Task goal: Please return each entry that follows exactly as written, and keep the pictures out.

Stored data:
**********

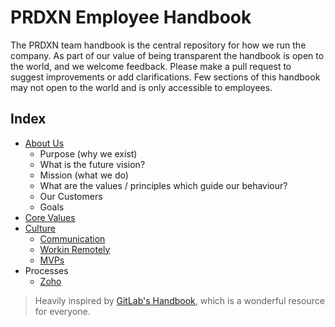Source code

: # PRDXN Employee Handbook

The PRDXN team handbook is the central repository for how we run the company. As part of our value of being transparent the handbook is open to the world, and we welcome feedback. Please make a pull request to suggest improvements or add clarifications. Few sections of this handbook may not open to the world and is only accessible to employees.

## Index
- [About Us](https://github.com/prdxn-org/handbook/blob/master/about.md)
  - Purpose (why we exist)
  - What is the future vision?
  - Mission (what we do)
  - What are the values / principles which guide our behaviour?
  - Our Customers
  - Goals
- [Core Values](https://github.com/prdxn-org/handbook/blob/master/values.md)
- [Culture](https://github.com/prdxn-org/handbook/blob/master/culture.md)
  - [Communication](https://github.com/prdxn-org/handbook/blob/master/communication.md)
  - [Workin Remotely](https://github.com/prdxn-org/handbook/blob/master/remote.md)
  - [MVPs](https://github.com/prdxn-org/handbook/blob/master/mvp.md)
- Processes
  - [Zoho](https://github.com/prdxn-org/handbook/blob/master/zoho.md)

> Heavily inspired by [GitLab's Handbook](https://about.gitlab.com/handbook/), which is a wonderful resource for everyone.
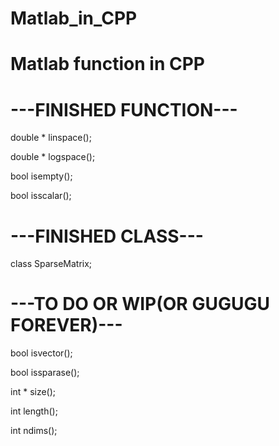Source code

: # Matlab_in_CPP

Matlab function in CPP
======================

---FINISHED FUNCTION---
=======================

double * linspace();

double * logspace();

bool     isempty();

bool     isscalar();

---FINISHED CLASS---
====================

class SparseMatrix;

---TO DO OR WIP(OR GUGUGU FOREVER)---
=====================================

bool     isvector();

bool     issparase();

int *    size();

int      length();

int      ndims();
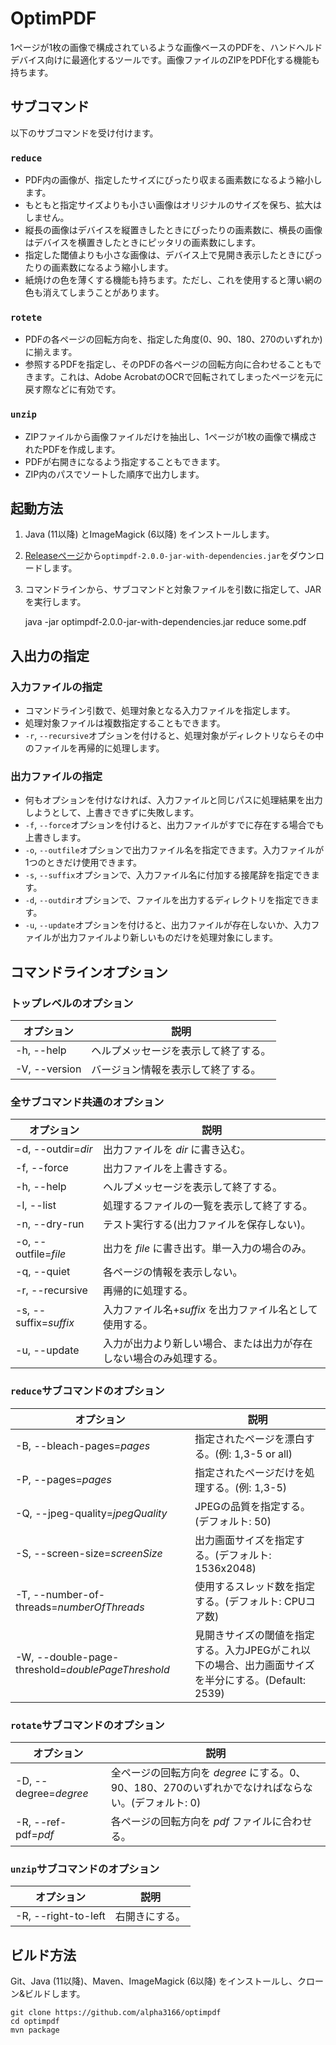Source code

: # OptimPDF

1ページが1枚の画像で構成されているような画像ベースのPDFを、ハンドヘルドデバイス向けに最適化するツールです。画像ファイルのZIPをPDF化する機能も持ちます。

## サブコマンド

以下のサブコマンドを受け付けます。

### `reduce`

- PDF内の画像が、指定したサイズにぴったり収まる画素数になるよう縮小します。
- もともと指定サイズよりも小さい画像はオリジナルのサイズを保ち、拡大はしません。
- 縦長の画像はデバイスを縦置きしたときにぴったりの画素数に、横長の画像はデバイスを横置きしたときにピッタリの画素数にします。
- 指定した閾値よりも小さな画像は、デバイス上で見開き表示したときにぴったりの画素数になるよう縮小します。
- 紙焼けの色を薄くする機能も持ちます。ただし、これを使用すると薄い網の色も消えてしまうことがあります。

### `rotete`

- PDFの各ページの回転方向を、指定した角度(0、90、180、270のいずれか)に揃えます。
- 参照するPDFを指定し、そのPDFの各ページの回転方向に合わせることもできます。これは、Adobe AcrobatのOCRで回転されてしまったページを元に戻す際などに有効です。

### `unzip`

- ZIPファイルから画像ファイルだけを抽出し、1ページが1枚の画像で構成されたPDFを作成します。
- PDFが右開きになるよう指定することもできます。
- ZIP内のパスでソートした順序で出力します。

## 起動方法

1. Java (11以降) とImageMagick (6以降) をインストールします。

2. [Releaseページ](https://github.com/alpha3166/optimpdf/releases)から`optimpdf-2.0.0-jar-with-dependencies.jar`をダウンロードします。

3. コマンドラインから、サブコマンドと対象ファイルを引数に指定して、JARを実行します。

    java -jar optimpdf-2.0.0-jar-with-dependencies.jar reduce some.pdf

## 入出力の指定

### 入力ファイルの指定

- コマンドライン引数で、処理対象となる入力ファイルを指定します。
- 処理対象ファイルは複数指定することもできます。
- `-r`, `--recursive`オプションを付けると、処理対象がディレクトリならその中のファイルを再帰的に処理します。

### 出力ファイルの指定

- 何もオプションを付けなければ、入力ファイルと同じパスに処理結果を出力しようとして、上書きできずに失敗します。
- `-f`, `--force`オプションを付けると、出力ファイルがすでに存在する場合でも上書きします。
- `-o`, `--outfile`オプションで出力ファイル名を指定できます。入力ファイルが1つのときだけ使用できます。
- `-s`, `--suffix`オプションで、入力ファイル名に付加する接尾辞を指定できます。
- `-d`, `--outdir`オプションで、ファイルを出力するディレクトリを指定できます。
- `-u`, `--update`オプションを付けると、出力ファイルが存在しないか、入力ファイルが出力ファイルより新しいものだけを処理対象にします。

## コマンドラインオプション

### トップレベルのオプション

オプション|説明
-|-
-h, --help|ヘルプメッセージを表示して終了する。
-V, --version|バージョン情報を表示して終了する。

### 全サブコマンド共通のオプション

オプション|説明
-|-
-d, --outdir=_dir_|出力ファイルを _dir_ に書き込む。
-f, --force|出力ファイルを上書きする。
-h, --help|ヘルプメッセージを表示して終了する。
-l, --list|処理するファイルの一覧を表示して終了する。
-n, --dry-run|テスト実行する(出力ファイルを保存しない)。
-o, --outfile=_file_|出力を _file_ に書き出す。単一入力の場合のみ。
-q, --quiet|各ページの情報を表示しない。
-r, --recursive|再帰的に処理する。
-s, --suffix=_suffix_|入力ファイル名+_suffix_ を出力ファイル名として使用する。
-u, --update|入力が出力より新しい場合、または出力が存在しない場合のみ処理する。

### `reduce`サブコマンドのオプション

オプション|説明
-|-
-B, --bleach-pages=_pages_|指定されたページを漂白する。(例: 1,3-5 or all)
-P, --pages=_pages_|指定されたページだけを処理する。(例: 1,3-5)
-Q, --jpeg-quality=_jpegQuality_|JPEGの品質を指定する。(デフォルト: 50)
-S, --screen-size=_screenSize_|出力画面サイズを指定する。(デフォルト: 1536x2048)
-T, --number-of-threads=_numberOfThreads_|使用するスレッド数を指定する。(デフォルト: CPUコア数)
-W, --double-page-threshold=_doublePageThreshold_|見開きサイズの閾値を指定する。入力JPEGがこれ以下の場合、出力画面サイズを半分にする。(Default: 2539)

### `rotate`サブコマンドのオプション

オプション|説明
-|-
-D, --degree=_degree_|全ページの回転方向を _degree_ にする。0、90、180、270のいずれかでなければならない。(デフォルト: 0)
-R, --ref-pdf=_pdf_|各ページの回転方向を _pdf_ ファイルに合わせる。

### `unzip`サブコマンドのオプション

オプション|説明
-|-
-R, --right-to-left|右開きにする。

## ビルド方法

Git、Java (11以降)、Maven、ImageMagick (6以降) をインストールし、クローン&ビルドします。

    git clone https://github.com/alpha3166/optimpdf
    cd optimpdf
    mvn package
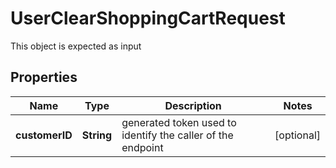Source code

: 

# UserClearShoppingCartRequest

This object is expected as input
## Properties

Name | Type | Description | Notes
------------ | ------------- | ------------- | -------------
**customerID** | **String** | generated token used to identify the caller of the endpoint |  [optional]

**********

Response for this exercise:
Source code

: # PRDXN Employee Handbook

The PRDXN team handbook is the central repository for how we run the company. As part of our value of being transparent the handbook is open to the world, and we welcome feedback. Please make a pull request to suggest improvements or add clarifications. Few sections of this handbook may not open to the world and is only accessible to employees.

## Index
- [About Us](https://github.com/prdxn-org/handbook/blob/master/about.md)
  - Purpose (why we exist)
  - What is the future vision?
  - Mission (what we do)
  - What are the values / principles which guide our behaviour?
  - Our Customers
  - Goals
- [Core Values](https://github.com/prdxn-org/handbook/blob/master/values.md)
- [Culture](https://github.com/prdxn-org/handbook/blob/master/culture.md)
  - [Communication](https://github.com/prdxn-org/handbook/blob/master/communication.md)
  - [Workin Remotely](https://github.com/prdxn-org/handbook/blob/master/remote.md)
  - [MVPs](https://github.com/prdxn-org/handbook/blob/master/mvp.md)
- Processes
  - [Zoho](https://github.com/prdxn-org/handbook/blob/master/zoho.md)

> Heavily inspired by [GitLab's Handbook](https://about.gitlab.com/handbook/), which is a wonderful resource for everyone.
Source code

: # Matlab_in_CPP

Matlab function in CPP
======================

---FINISHED FUNCTION---
=======================

double * linspace();

double * logspace();

bool     isempty();

bool     isscalar();

---FINISHED CLASS---
====================

class SparseMatrix;

---TO DO OR WIP(OR GUGUGU FOREVER)---
=====================================

bool     isvector();

bool     issparase();

int *    size();

int      length();

int      ndims();
Source code

: # OptimPDF

1ページが1枚の画像で構成されているような画像ベースのPDFを、ハンドヘルドデバイス向けに最適化するツールです。画像ファイルのZIPをPDF化する機能も持ちます。

## サブコマンド

以下のサブコマンドを受け付けます。

### `reduce`

- PDF内の画像が、指定したサイズにぴったり収まる画素数になるよう縮小します。
- もともと指定サイズよりも小さい画像はオリジナルのサイズを保ち、拡大はしません。
- 縦長の画像はデバイスを縦置きしたときにぴったりの画素数に、横長の画像はデバイスを横置きしたときにピッタリの画素数にします。
- 指定した閾値よりも小さな画像は、デバイス上で見開き表示したときにぴったりの画素数になるよう縮小します。
- 紙焼けの色を薄くする機能も持ちます。ただし、これを使用すると薄い網の色も消えてしまうことがあります。

### `rotete`

- PDFの各ページの回転方向を、指定した角度(0、90、180、270のいずれか)に揃えます。
- 参照するPDFを指定し、そのPDFの各ページの回転方向に合わせることもできます。これは、Adobe AcrobatのOCRで回転されてしまったページを元に戻す際などに有効です。

### `unzip`

- ZIPファイルから画像ファイルだけを抽出し、1ページが1枚の画像で構成されたPDFを作成します。
- PDFが右開きになるよう指定することもできます。
- ZIP内のパスでソートした順序で出力します。

## 起動方法

1. Java (11以降) とImageMagick (6以降) をインストールします。

2. [Releaseページ](https://github.com/alpha3166/optimpdf/releases)から`optimpdf-2.0.0-jar-with-dependencies.jar`をダウンロードします。

3. コマンドラインから、サブコマンドと対象ファイルを引数に指定して、JARを実行します。

    java -jar optimpdf-2.0.0-jar-with-dependencies.jar reduce some.pdf

## 入出力の指定

### 入力ファイルの指定

- コマンドライン引数で、処理対象となる入力ファイルを指定します。
- 処理対象ファイルは複数指定することもできます。
- `-r`, `--recursive`オプションを付けると、処理対象がディレクトリならその中のファイルを再帰的に処理します。

### 出力ファイルの指定

- 何もオプションを付けなければ、入力ファイルと同じパスに処理結果を出力しようとして、上書きできずに失敗します。
- `-f`, `--force`オプションを付けると、出力ファイルがすでに存在する場合でも上書きします。
- `-o`, `--outfile`オプションで出力ファイル名を指定できます。入力ファイルが1つのときだけ使用できます。
- `-s`, `--suffix`オプションで、入力ファイル名に付加する接尾辞を指定できます。
- `-d`, `--outdir`オプションで、ファイルを出力するディレクトリを指定できます。
- `-u`, `--update`オプションを付けると、出力ファイルが存在しないか、入力ファイルが出力ファイルより新しいものだけを処理対象にします。

## コマンドラインオプション

### トップレベルのオプション

オプション|説明
-|-
-h, --help|ヘルプメッセージを表示して終了する。
-V, --version|バージョン情報を表示して終了する。

### 全サブコマンド共通のオプション

オプション|説明
-|-
-d, --outdir=_dir_|出力ファイルを _dir_ に書き込む。
-f, --force|出力ファイルを上書きする。
-h, --help|ヘルプメッセージを表示して終了する。
-l, --list|処理するファイルの一覧を表示して終了する。
-n, --dry-run|テスト実行する(出力ファイルを保存しない)。
-o, --outfile=_file_|出力を _file_ に書き出す。単一入力の場合のみ。
-q, --quiet|各ページの情報を表示しない。
-r, --recursive|再帰的に処理する。
-s, --suffix=_suffix_|入力ファイル名+_suffix_ を出力ファイル名として使用する。
-u, --update|入力が出力より新しい場合、または出力が存在しない場合のみ処理する。

### `reduce`サブコマンドのオプション

オプション|説明
-|-
-B, --bleach-pages=_pages_|指定されたページを漂白する。(例: 1,3-5 or all)
-P, --pages=_pages_|指定されたページだけを処理する。(例: 1,3-5)
-Q, --jpeg-quality=_jpegQuality_|JPEGの品質を指定する。(デフォルト: 50)
-S, --screen-size=_screenSize_|出力画面サイズを指定する。(デフォルト: 1536x2048)
-T, --number-of-threads=_numberOfThreads_|使用するスレッド数を指定する。(デフォルト: CPUコア数)
-W, --double-page-threshold=_doublePageThreshold_|見開きサイズの閾値を指定する。入力JPEGがこれ以下の場合、出力画面サイズを半分にする。(Default: 2539)

### `rotate`サブコマンドのオプション

オプション|説明
-|-
-D, --degree=_degree_|全ページの回転方向を _degree_ にする。0、90、180、270のいずれかでなければならない。(デフォルト: 0)
-R, --ref-pdf=_pdf_|各ページの回転方向を _pdf_ ファイルに合わせる。

### `unzip`サブコマンドのオプション

オプション|説明
-|-
-R, --right-to-left|右開きにする。

## ビルド方法

Git、Java (11以降)、Maven、ImageMagick (6以降) をインストールし、クローン&ビルドします。

    git clone https://github.com/alpha3166/optimpdf
    cd optimpdf
    mvn package
Source code

: 

# UserClearShoppingCartRequest

This object is expected as input
## Properties

Name | Type | Description | Notes
------------ | ------------- | ------------- | -------------
**customerID** | **String** | generated token used to identify the caller of the endpoint |  [optional]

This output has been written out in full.